*AIM OF THE TASK:* If a line below holds the word "alearnerz", count it; then say how many such lines there are and nothing else.

(Items from a data source)
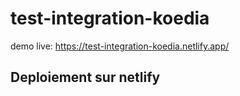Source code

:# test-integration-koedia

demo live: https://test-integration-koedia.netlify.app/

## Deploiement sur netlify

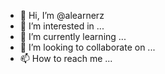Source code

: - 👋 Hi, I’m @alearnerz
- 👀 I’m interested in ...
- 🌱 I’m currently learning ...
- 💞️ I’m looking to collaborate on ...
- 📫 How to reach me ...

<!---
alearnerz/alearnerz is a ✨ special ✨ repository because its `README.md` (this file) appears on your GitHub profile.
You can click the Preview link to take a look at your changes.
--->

---

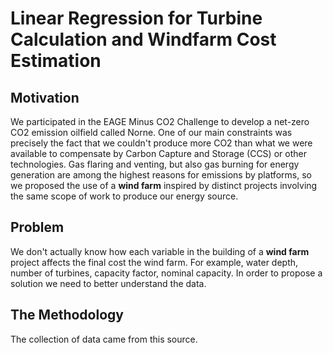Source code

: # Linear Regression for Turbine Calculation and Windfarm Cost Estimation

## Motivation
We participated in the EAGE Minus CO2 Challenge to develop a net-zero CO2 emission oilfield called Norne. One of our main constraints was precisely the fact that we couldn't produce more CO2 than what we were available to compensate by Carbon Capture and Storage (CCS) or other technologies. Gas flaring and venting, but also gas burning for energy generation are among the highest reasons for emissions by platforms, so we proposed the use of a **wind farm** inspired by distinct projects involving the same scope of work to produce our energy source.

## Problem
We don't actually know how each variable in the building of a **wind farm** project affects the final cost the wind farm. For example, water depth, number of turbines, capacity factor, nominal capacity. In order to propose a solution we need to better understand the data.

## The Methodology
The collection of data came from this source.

*WRITTEN ANSWER:* 2